Objective: Develop and deploy the measurement science to support the development and implementation of the most efficient and cost effective space-conditioning options for energy-efficient buildings.
What is the new technical idea? The unique aspects of high-efficiency homes dictate new solutions for space conditioning equipment. Because of tighter envelopes and better insulation, high-efficiency homes are less sensitive to the external environment and more sensitive to internal loads. Thus, cooling systems must be able to cope with higher moisture removal demands (higher latent loads) as a percentage of the overall cooling demand. An additional consideration for heat pumps in new homes is the integration of outdoor air mechanical ventilation systems, which are required to maintain indoor air quality for buildings with tighter envelopes.
The overall concept of the project is to use the cooling and heating loads measured in the Net-Zero Energy Residential Test Facility (NZERTF) to explore various energy technologies in search of the most effective and economical options for energy-efficient homes. The focus of the study is on enhancing the efficiency of the equipment in the NZERTF. However, a broader impact of the study will be attained by extrapolating the NZERTF results to different climatic regions and longer timeframes using a building simulation model developed on the TRNSYS platform. Special consideration will be given to exploring and understanding the performance of geothermal heat exchangers (GHXs) and systems. The project will also advance simulation tools for designing high-efficiency heat pump systems, and will involve some considerations for proper equipment commissioning since faulty equipment installation can negate efficiency benefits otherwise attainable with high-efficiency air conditioners and heat pumps.

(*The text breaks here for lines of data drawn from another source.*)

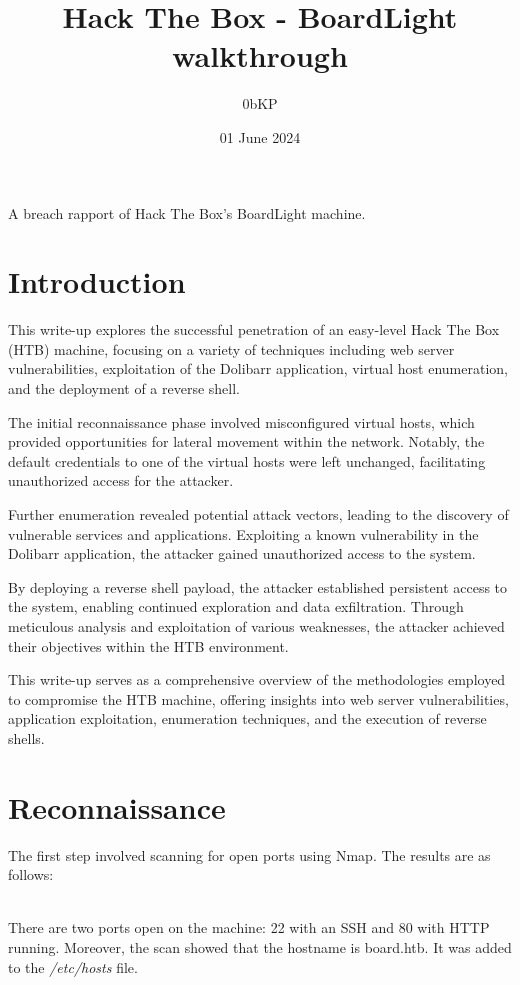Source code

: \documentclass[12pt, letterpaper]{article}
\title{Hack The Box - BoardLight walkthrough}
\author{0bKP}
\date{01 June 2024}
\begin{document}
\maketitle
A breach rapport of Hack The Box's BoardLight machine.

\tableofcontents

\section{Introduction}
This write-up explores the successful penetration of an easy-level Hack The Box (HTB) 
machine, focusing on a variety of techniques including web server vulnerabilities,
exploitation of the Dolibarr application, virtual host enumeration, and the deployment 
of a reverse shell.

The initial reconnaissance phase involved misconfigured virtual hosts, which provided 
opportunities for lateral movement within the network. Notably, the default credentials 
to one of the virtual hosts were left unchanged, facilitating unauthorized access for the attacker.

Further enumeration revealed potential attack vectors, leading to the discovery of vulnerable 
services and applications. Exploiting a known vulnerability in the Dolibarr application, the 
attacker gained unauthorized access to the system.

By deploying a reverse shell payload, the attacker established persistent access to the 
system, enabling continued exploration and data exfiltration. Through meticulous analysis 
and exploitation of various weaknesses, the attacker achieved their objectives within the 
HTB environment.

This write-up serves as a comprehensive overview of the methodologies employed to compromise 
the HTB machine, offering insights into web server vulnerabilities, application exploitation, 
enumeration techniques, and the execution of reverse shells.

\section{Reconnaissance}

The first step involved scanning for open ports using Nmap. The results
are as follows: 
\\\\
\noindent   

There are two ports open on the machine: 22 with an SSH and 80 with HTTP running.
Moreover, the scan showed that the hostname is board.htb. It was added to the
\textit{/etc/hosts} file.
\end{document}

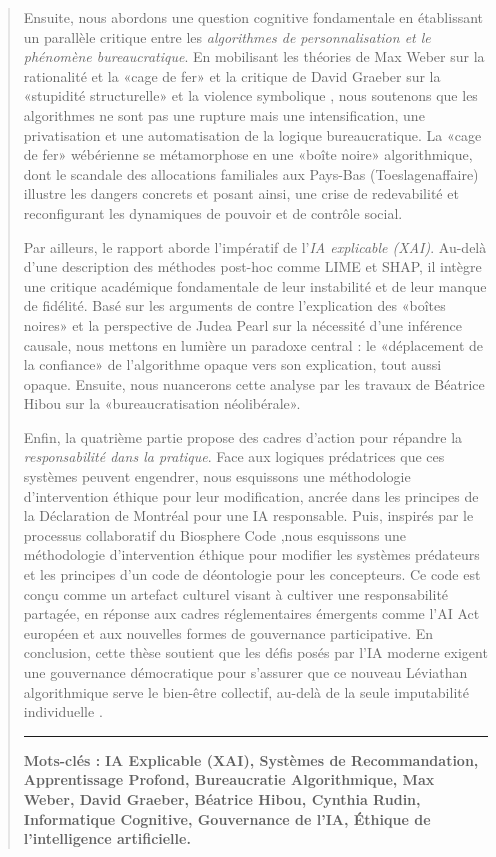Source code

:\begin{quote}
Ensuite, nous abordons une question cognitive fondamentale en établissant un parallèle critique entre les \textit{algorithmes de personnalisation et le phénomène bureaucratique}. En mobilisant les théories de Max Weber sur la rationalité et la «cage de fer» \citep{Weber1922, Serpa2019} et la critique de David Graeber sur la «stupidité structurelle» et la violence symbolique \citep{Graeber2015}, nous soutenons que les algorithmes ne sont pas une rupture mais une intensification, une privatisation et une automatisation de la logique bureaucratique. La «cage de fer» wébérienne se métamorphose en une «boîte noire» algorithmique, dont le scandale des allocations familiales aux Pays-Bas (Toeslagenaffaire) illustre les dangers concrets et posant ainsi, une crise de redevabilité et reconfigurant les dynamiques de pouvoir et de contrôle social.

Par ailleurs, le rapport aborde l'impératif de l'\textit{IA explicable (XAI)}. Au-delà d'une description des méthodes post-hoc comme LIME et SHAP, il intègre une critique académique fondamentale de leur instabilité et de leur manque de fidélité. Basé sur les arguments de \citet{Rudin2019} contre l'explication des «boîtes noires» et la perspective de Judea Pearl sur la nécessité d'une inférence causale, nous mettons en lumière un paradoxe central : le «déplacement de la confiance» de l'algorithme opaque vers son explication, tout aussi opaque. Ensuite, nous nuancerons cette analyse par les travaux de Béatrice Hibou sur la «bureaucratisation néolibérale».

Enfin, la quatrième partie propose des cadres d'action pour répandre la \textit{responsabilité dans la pratique}. Face aux logiques prédatrices que ces systèmes peuvent engendrer, nous esquissons une méthodologie d'intervention éthique pour leur modification, ancrée dans les principes de la Déclaration de Montréal pour une IA responsable. Puis, inspirés par le processus collaboratif du Biosphere Code \citep{BiosphereCode2015},nous esquissons une méthodologie d'intervention éthique pour modifier les systèmes prédateurs et les principes d'un code de déontologie pour les concepteurs. Ce code est conçu comme un artefact culturel visant à cultiver une responsabilité partagée, en réponse aux cadres réglementaires émergents comme l'AI Act européen et aux nouvelles formes de gouvernance participative. En conclusion, cette thèse soutient que les défis posés par l'IA moderne exigent une gouvernance démocratique pour s'assurer que ce nouveau Léviathan algorithmique serve le bien-être collectif, au-delà de la seule imputabilité individuelle \citep{Neuer2018}. \\
\vspace{0.1em}
\hrule
\noindent
{\footnotesize \textbf{Mots-clés :} {\tiny \textbf{ IA Explicable (XAI), Systèmes de Recommandation, Apprentissage Profond, Bureaucratie Algorithmique, Max Weber, David Graeber, Béatrice Hibou, Cynthia Rudin, Informatique Cognitive, Gouvernance de l'IA, Éthique de l'intelligence artificielle.}}}

\end{quote}
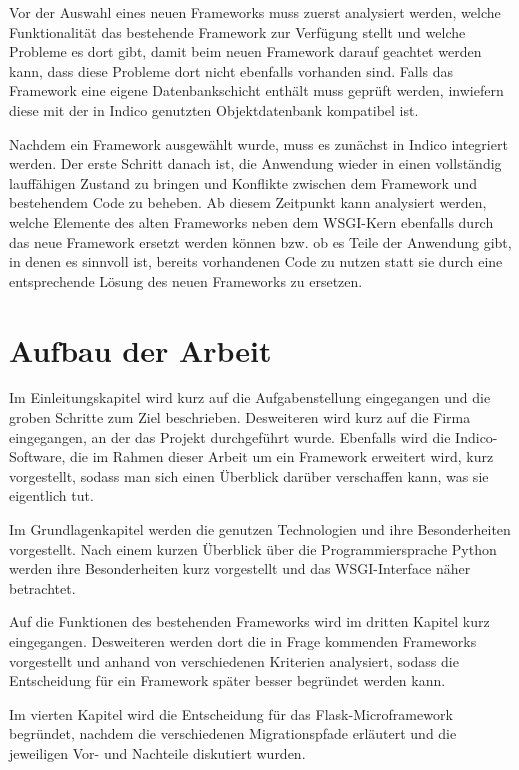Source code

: Vor der Auswahl eines neuen Frameworks muss zuerst analysiert werden, welche Funktionalität das
bestehende Framework zur Verfügung stellt und welche Probleme es dort gibt, damit beim neuen
Framework darauf geachtet werden kann, dass diese Probleme dort nicht ebenfalls vorhanden sind.
Falls das Framework eine eigene Datenbankschicht enthält muss geprüft werden, inwiefern diese mit
der in Indico genutzten Objektdatenbank kompatibel ist.

Nachdem ein Framework ausgewählt wurde, muss es zunächst in Indico integriert werden. Der erste
Schritt danach ist, die Anwendung wieder in einen vollständig lauffähigen Zustand zu bringen und
Konflikte zwischen dem Framework und bestehendem Code zu beheben. Ab diesem Zeitpunkt kann
analysiert werden, welche Elemente des alten Frameworks neben dem WSGI-Kern ebenfalls durch das neue
Framework ersetzt werden können bzw. ob es Teile der Anwendung gibt, in denen es sinnvoll ist,
bereits vorhandenen Code zu nutzen statt sie durch eine entsprechende Lösung des neuen Frameworks zu
ersetzen.


\section{Aufbau der Arbeit}

Im Einleitungskapitel wird kurz auf die Aufgabenstellung eingegangen und die groben Schritte zum
Ziel beschrieben. Desweiteren wird kurz auf die Firma eingegangen, an der das Projekt durchgeführt
wurde.
Ebenfalls wird die Indico-Software, die im Rahmen dieser Arbeit um ein Framework erweitert wird,
kurz vorgestellt, sodass man sich einen Überblick darüber verschaffen kann, was sie eigentlich tut.

Im Grundlagenkapitel werden die genutzen Technologien und ihre Besonderheiten vorgestellt. Nach
einem kurzen Überblick über die Programmiersprache Python werden ihre Besonderheiten kurz
vorgestellt und das WSGI-Interface näher betrachtet.

Auf die Funktionen des bestehenden Frameworks wird im dritten Kapitel kurz eingegangen. Desweiteren
werden dort die in Frage kommenden Frameworks vorgestellt und anhand von verschiedenen Kriterien
analysiert, sodass die Entscheidung für ein Framework später besser begründet werden kann.

Im vierten Kapitel wird die Entscheidung für das Flask-Microframework begründet, nachdem die
verschiedenen Migrationspfade erläutert und die jeweiligen Vor- und Nachteile diskutiert wurden.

What is the research plan? Task 1 involves using a TRNSYS building simulation model to broaden the impact and guide the direction of the experimental research conducted on the NZERTF. Previously, the model was validated using the NZERTF annual performance data (July 2013 – June 2014). Additionally, the TRNSYS building simulation model was used to evaluate the energy merits of different space-conditioning technologies to provide guidance for NZERTF options beyond those used in the initial baseline tests. The considered technologies included: air-source heat pump versus ground-source heat pump; heat recovery ventilator versus enthalpy recovery ventilator; and heat pump water heater versus solar-assisted electric water heater. In the upcoming year, the analysis of these options will be extended to economic merits.
Task 2 initiates the project’s effort to study the performance of a high-efficiency combined appliance ground-source heat-pump and heat pump water heater (GSHP/HPWH), which provides both space-conditioning (SC) and water heating (WH). A test rig for evaluating ground-source systems will be set up in the Large Environmental Refrigeration Chamber, and a GSHP/HPWH using an HFC refrigerant (R410A) will be procured, instrumented, and tested under controlled conditions to obtain its baseline performance data. The system performance will be characterized while operating as a GSHP only, and as a GSHP/HPWH. In future years, the GSHP/HPWH will be installed in the NZERTF, where its performance will be recorded under cooling and heating operation. The system will first be tested as a GSHP only for 12 months, and then as a GSHP/HPWH for another 12 months. These measurements will be analyzed to establish performance merits of a ground-source heat pump versus that of the air-source heat pump and HPWH used at the NZERTF during the earlier annual studies.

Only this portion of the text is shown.